• [Work instructions]
Go to the line below containing "This is useful" and print exactly from there through the line containing "match | The matched sequence |", both included. Print nothing else.

(Source texts of formatted documents)
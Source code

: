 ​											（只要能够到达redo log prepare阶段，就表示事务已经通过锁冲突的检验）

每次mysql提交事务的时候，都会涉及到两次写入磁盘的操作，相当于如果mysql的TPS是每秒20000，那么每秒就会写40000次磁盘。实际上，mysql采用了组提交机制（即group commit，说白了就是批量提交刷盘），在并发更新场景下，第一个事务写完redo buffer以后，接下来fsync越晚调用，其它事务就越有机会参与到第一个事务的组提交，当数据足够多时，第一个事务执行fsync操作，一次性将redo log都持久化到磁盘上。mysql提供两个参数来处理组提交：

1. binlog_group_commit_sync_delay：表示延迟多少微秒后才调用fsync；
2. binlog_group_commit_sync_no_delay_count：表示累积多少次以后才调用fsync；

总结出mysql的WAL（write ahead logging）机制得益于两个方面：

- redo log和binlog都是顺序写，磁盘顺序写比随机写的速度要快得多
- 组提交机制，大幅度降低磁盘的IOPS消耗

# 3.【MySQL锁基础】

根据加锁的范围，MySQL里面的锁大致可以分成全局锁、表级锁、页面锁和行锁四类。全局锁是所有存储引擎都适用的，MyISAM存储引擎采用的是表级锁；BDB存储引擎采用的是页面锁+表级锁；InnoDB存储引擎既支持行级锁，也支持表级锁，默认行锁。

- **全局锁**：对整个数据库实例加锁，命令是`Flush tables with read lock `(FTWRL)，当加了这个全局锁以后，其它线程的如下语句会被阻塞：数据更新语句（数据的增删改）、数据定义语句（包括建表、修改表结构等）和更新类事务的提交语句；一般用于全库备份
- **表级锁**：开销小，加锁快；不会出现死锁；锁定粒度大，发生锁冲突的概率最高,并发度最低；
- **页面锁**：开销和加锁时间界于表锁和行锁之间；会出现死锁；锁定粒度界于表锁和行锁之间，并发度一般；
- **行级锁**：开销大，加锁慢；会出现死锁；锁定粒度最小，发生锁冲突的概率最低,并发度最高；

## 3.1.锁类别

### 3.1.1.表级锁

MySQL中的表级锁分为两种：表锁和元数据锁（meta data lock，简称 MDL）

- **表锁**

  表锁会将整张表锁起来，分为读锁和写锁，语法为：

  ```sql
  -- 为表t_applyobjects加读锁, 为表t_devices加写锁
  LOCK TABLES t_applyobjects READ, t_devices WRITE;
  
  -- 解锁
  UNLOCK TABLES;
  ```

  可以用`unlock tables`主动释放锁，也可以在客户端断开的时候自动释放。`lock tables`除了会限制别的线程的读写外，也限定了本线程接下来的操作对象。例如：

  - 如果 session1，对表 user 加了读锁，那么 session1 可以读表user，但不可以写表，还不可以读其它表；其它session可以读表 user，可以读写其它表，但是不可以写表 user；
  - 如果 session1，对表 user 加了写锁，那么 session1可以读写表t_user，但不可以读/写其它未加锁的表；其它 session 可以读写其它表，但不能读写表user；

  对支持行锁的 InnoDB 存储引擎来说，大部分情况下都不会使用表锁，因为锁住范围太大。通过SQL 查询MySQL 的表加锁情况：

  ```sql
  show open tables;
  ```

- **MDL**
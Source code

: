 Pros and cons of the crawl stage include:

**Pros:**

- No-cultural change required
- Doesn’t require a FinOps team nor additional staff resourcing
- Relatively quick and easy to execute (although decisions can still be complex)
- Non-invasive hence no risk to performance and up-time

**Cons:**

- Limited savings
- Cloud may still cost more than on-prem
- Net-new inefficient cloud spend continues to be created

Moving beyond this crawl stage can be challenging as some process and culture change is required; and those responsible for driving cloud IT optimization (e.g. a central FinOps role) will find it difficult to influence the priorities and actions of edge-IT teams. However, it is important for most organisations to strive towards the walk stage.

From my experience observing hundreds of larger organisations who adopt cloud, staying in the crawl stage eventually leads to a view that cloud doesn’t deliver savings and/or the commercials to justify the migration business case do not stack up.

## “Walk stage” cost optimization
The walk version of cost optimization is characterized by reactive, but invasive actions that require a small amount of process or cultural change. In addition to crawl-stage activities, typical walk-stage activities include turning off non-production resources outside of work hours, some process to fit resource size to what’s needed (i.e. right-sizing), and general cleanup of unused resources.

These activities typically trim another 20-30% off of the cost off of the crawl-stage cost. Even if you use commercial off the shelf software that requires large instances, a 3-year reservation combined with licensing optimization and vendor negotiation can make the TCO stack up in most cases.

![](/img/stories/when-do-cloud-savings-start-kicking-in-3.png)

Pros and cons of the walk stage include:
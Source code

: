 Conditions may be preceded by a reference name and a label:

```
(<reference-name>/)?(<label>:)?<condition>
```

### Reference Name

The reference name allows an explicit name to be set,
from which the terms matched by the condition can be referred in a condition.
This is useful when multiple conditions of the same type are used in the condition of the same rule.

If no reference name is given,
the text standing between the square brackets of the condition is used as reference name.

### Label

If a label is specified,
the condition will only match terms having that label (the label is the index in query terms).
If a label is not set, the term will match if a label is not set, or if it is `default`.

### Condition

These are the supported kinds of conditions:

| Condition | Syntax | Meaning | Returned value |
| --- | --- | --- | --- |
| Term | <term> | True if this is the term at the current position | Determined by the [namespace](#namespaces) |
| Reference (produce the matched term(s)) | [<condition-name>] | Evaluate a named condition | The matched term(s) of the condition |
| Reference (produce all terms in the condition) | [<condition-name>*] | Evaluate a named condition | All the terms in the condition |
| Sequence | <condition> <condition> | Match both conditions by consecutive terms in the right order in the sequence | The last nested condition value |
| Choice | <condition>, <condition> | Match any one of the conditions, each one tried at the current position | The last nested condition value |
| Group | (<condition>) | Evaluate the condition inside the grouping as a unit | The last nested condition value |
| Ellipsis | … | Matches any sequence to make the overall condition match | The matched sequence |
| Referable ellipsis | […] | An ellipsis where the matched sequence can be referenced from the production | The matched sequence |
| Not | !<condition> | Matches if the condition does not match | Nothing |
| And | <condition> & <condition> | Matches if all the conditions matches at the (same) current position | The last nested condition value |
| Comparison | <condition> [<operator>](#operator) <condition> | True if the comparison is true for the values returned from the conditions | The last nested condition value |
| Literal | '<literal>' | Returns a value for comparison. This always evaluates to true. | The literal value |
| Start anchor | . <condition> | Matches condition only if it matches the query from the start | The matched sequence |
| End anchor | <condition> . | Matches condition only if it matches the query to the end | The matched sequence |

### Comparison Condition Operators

• [Result of this exercise]
This is useful when multiple conditions of the same type are used in the condition of the same rule.

If no reference name is given,
the text standing between the square brackets of the condition is used as reference name.

### Label

If a label is specified,
the condition will only match terms having that label (the label is the index in query terms).
If a label is not set, the term will match if a label is not set, or if it is `default`.

### Condition

These are the supported kinds of conditions:

| Condition | Syntax | Meaning | Returned value |
| --- | --- | --- | --- |
| Term | <term> | True if this is the term at the current position | Determined by the [namespace](#namespaces) |
| Reference (produce the matched term(s)) | [<condition-name>] | Evaluate a named condition | The matched term(s) of the condition |
| Reference (produce all terms in the condition) | [<condition-name>*] | Evaluate a named condition | All the terms in the condition |
| Sequence | <condition> <condition> | Match both conditions by consecutive terms in the right order in the sequence | The last nested condition value |
| Choice | <condition>, <condition> | Match any one of the conditions, each one tried at the current position | The last nested condition value |
| Group | (<condition>) | Evaluate the condition inside the grouping as a unit | The last nested condition value |
| Ellipsis | … | Matches any sequence to make the overall condition match | The matched sequence |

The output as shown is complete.